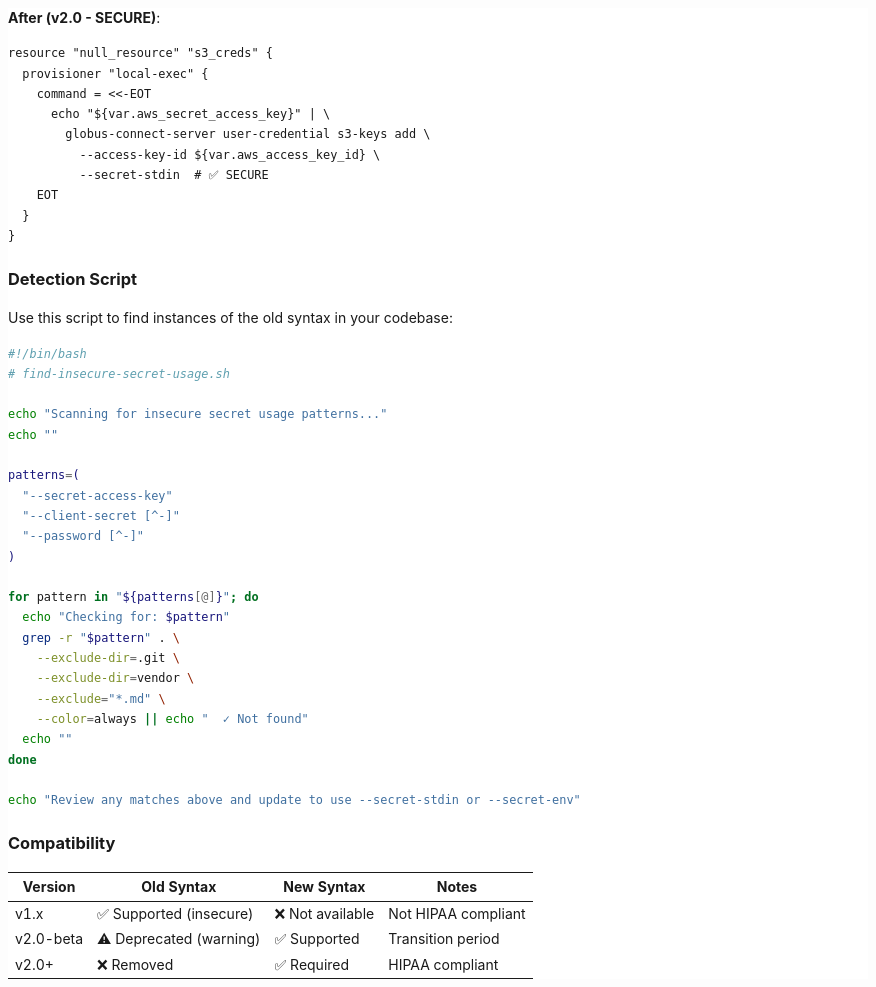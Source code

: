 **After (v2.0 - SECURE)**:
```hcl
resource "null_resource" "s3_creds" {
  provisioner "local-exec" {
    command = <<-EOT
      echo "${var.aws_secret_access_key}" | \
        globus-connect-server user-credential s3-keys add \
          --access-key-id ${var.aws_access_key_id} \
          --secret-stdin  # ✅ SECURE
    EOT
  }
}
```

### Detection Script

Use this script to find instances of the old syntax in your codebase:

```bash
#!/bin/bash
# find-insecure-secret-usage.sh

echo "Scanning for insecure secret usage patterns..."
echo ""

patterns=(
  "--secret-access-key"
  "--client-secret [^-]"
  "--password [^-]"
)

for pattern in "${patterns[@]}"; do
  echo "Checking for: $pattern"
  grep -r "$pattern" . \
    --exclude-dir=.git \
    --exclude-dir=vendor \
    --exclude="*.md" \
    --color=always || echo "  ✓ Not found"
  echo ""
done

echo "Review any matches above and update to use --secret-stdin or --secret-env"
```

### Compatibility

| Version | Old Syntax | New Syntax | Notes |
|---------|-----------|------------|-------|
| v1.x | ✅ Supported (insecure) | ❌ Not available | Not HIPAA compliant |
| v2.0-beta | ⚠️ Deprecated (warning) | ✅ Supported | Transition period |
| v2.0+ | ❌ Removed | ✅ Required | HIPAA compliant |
:::::
Among the lines of the records above, count those holding the string "Supported", and report only the number.

2